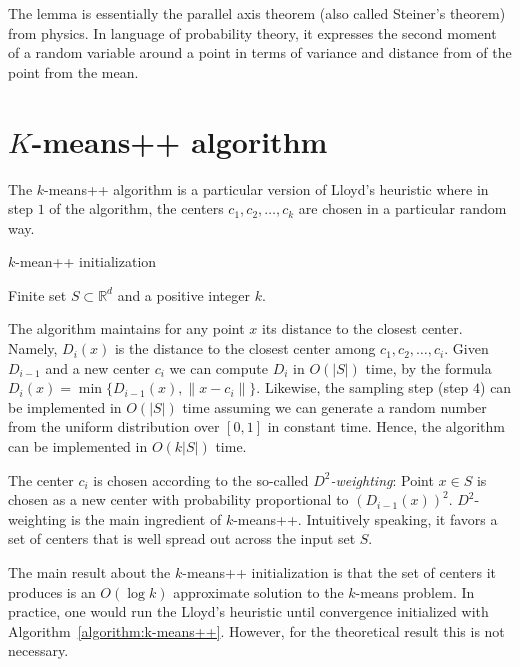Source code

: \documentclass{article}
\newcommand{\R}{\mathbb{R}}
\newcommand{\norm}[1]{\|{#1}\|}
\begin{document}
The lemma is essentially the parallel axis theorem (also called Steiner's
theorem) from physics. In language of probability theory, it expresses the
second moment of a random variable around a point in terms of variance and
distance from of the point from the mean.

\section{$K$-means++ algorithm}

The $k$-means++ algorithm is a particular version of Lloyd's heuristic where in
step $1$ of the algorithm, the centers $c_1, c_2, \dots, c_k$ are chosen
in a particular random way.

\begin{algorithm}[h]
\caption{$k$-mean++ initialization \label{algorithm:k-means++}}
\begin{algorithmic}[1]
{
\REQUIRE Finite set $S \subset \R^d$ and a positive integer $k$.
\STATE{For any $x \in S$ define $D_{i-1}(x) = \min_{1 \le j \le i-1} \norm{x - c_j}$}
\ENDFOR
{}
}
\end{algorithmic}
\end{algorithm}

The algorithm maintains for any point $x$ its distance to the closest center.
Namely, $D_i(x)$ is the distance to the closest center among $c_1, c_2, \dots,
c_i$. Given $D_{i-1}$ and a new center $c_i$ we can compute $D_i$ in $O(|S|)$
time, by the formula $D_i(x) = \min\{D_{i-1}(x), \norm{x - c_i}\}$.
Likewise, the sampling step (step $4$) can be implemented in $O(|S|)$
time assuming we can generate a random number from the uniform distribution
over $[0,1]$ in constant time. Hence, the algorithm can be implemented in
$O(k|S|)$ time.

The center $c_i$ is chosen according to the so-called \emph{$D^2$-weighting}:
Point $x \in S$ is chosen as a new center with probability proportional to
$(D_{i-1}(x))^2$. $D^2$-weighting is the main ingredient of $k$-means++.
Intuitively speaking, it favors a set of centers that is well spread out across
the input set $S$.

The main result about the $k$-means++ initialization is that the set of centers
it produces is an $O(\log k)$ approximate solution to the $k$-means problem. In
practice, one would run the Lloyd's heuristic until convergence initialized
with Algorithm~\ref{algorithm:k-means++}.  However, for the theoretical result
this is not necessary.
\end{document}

EXERCISE BRIEF. Your output should consist only of the lines from the one containing "ingredient of $k$-means++." to the end of the records above, each retyped exactly.

FINISHED EXERCISE.
$(D_{i-1}(x))^2$. $D^2$-weighting is the main ingredient of $k$-means++.
Intuitively speaking, it favors a set of centers that is well spread out across
the input set $S$.

The main result about the $k$-means++ initialization is that the set of centers
it produces is an $O(\log k)$ approximate solution to the $k$-means problem. In
practice, one would run the Lloyd's heuristic until convergence initialized
with Algorithm~\ref{algorithm:k-means++}.  However, for the theoretical result
this is not necessary.
\end{document}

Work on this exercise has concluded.